Vietnam's healthcare market is undergoing a structural shift: patients now search for hospitals on smartphones, compare check-up packages, read dermatology reviews, and order medicine via apps. The core issue is no longer a shortage of hospitals but a lack of trusted medical systems and management platforms. For Korean medical aesthetics and healthcare supply-chain players, this opens a clear window to export not just devices or products, but integrated operational systems.
Market signal: From hospital scarcity to trust scarcity
Vietnam's healthcare spending reached approximately $18.5 billion in 2022, about 4.6% of GDP. Yet public hospitals account for 86% of all facilities, and major hospitals in Hanoi and Ho Chi Minh City operate at up to 200% of designed capacity. Long wait times, brief doctor consultations, and poor aftercare are driving middle-class patients toward private and international hospitals — even at higher costs. The market is moving from price-driven to trust-driven consumption.
Medical tourism: $700 million to $4 billion by 2033

Vietnam's medical tourism market is projected to grow from about $700 million in 2024 to nearly $4 billion by 2033, a CAGR of roughly 18%. The Ministry of Health is promoting integrated models combining hospitals, hotels, resorts, and travel services in key regions such as Hanoi, Ho Chi Minh City, Da Nang, Quang Ninh, and Khanh Hoa. The goal is to have 15 internationally accredited hospitals by 2030. Success, however, depends not on facilities alone but on connected systems for appointment booking, interpretation, test results, aftercare, insurance processing, accommodation, and return-visit management.
What buyers should watch: Aesthetic clinics, dental, and check-up centers
Korean medical systems have the strongest entry points in dermatology, aesthetic medicine, dentistry, ophthalmology, rehabilitation, and women's/fertility clinics. In Ho Chi Minh City and Hanoi, clinics branding "Korean Standard," "K-beauty," and "Korean Dermatology" are proliferating. Vietnamese consumers are showing strong interest in laser, lifting, botox, filler, acne treatment, skin regeneration, and hair loss management — beyond just Korean cosmetics. The dental market is also promising, with implants, orthodontics, laminates, and whitening seeing real spending from the middle class. Health check-up centers, still underdeveloped, are poised for rapid growth driven by corporate wellness, overseas employment, and early cancer screening demand.

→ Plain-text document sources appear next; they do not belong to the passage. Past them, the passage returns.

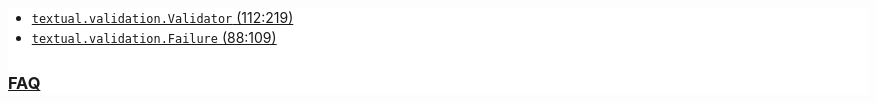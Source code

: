- <a href="https://github.com/Textualize/textual/blob/master/src/textual/validation.py#L112-L219" target="_blank" rel="noopener noreferrer">`textual.validation.Validator` (112:219)</a>
- <a href="https://github.com/Textualize/textual/blob/master/src/textual/validation.py#L88-L109" target="_blank" rel="noopener noreferrer">`textual.validation.Failure` (88:109)</a>




### [FAQ](https://github.com/CodeBoarding/GeneratedOnBoardings/tree/main?tab=readme-ov-file#faq)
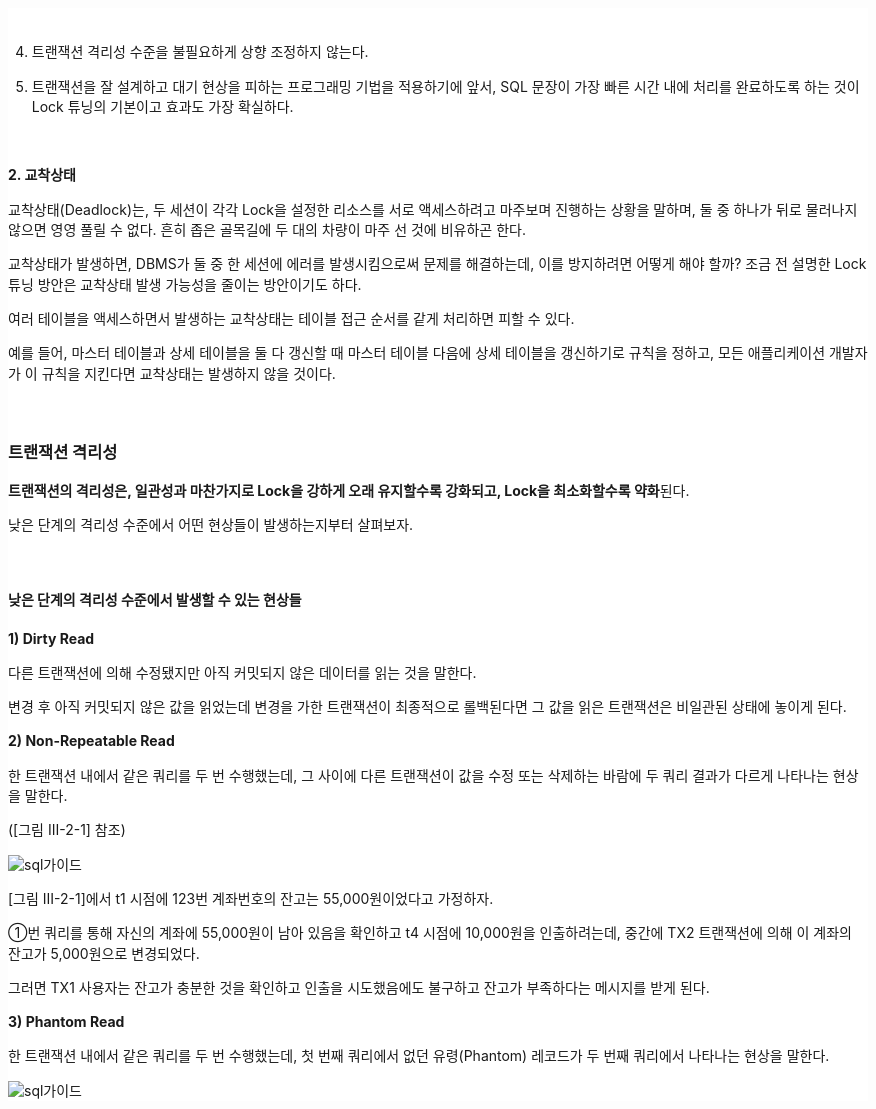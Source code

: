 <br/>

4) 트랜잭션 격리성 수준을 불필요하게 상향 조정하지 않는다.

5) 트랜잭션을 잘 설계하고 대기 현상을 피하는 프로그래밍 기법을 적용하기에 앞서, SQL 문장이 가장 빠른 시간 내에 처리를 완료하도록 하는 것이 Lock 튜닝의 기본이고 효과도 가장 확실하다.

<br/>

**2. 교착상태**

교착상태(Deadlock)는, 두 세션이 각각 Lock을 설정한 리소스를 서로 액세스하려고 마주보며 진행하는 상황을 말하며, 둘 중 하나가 뒤로 물러나지 않으면 영영 풀릴 수 없다. 흔히 좁은 골목길에 두 대의 차량이 마주 선 것에 비유하곤 한다. 

교착상태가 발생하면, DBMS가 둘 중 한 세션에 에러를 발생시킴으로써 문제를 해결하는데, 이를 방지하려면 어떻게 해야 할까? 조금 전 설명한 Lock 튜닝 방안은 교착상태 발생 가능성을 줄이는 방안이기도 하다. 

여러 테이블을 액세스하면서 발생하는 교착상태는 테이블 접근 순서를 같게 처리하면 피할 수 있다. 

예를 들어, 마스터 테이블과 상세 테이블을 둘 다 갱신할 때 마스터 테이블 다음에 상세 테이블을 갱신하기로 규칙을 정하고, 모든 애플리케이션 개발자가 이 규칙을 지킨다면 교착상태는 발생하지 않을 것이다. 

<br/>

### 트랜잭션 격리성

**트랜잭션의 격리성은, 일관성과 마찬가지로 Lock을 강하게 오래 유지할수록 강화되고, Lock을 최소화할수록 약화**된다. 

낮은 단계의 격리성 수준에서 어떤 현상들이 발생하는지부터 살펴보자.

<br/>

#### 낮은 단계의 격리성 수준에서 발생할 수 있는 현상들

**1) Dirty Read**

다른 트랜잭션에 의해 수정됐지만 아직 커밋되지 않은 데이터를 읽는 것을 말한다. 

변경 후 아직 커밋되지 않은 값을 읽었는데 변경을 가한 트랜잭션이 최종적으로 롤백된다면 그 값을 읽은 트랜잭션은 비일관된 상태에 놓이게 된다.

**2) Non-Repeatable Read**

한 트랜잭션 내에서 같은 쿼리를 두 번 수행했는데, 그 사이에 다른 트랜잭션이 값을 수정 또는 삭제하는 바람에 두 쿼리 결과가 다르게 나타나는 현상을 말한다.

([그림 Ⅲ-2-1] 참조)

![sql가이드](http://www.dbguide.net/publishing/img/knowledge/SQL_277.jpg)

[그림 Ⅲ-2-1]에서 t1 시점에 123번 계좌번호의 잔고는 55,000원이었다고 가정하자. 

①번 쿼리를 통해 자신의 계좌에 55,000원이 남아 있음을 확인하고 t4 시점에 10,000원을 인출하려는데, 중간에 TX2 트랜잭션에 의해 이 계좌의 잔고가 5,000원으로 변경되었다. 

그러면 TX1 사용자는 잔고가 충분한 것을 확인하고 인출을 시도했음에도 불구하고 잔고가 부족하다는 메시지를 받게 된다.

**3) Phantom Read**

한 트랜잭션 내에서 같은 쿼리를 두 번 수행했는데, 첫 번째 쿼리에서 없던 유령(Phantom) 레코드가 두 번째 쿼리에서 나타나는 현상을 말한다.

![sql가이드](http://www.dbguide.net/publishing/img/knowledge/SQL_278.jpg)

Sourcing context: Export systems, not just hospitals
Rather than building large general hospitals, Korean companies should focus on specialized centers and platform partnerships. The realistic strategy is threefold: first, prioritize specialized clinics (dermatology, dental, ophthalmology, check-up, pain management, fertility). Second, forge local partnerships with hospitals, pharmacies, insurers, and travel agencies — local licensing and networks are critical. Third, export management systems — appointment, consultation, diagnosis, interpretation, aftercare, insurance linkage, and return-visit management — rather than just doctors or devices. The competitive edge lies in the Korean-style trust system, not the hospital signboard.
Regulatory and channel signals: Digital health and platform shift

Vietnam's digital health market is estimated at about $398 million in 2024, with a projected CAGR of 11.45% through 2030. The government's national digital transformation program prioritizes healthcare. Platforms like Jio Health, eDoctor, Doctor Anywhere, Medlatec, and Long Chau are capturing patient journeys before and after hospital visits. The power is shifting from hospitals to platforms that manage data — appointment records, test results, medication history, insurance claims, and revisit cycles. Korean companies must adapt: building a hospital alone is insufficient; creating a structure that continuously manages patients is key.
What buyers should watch: The next 2-3 years
The market is still fluid — no single player has locked in trust standards. Key areas reshaping the market include premium health check-ups, dermatology and aesthetic medicine, dental implants, women's/fertility clinics, pharmacy chain platforms, online consultations, home testing, corporate wellness, insurance-linked services, medical tourism packages, AI-based health management, and chronic disease management apps. Korean firms can most realistically enter via specialized centers combined with digital aftercare platforms. Large hospital investments carry high time, cost, and licensing risks; specialized center-plus-platform models allow faster market testing. The winners will be those who manage the entire patient journey, not just those with the best doctors.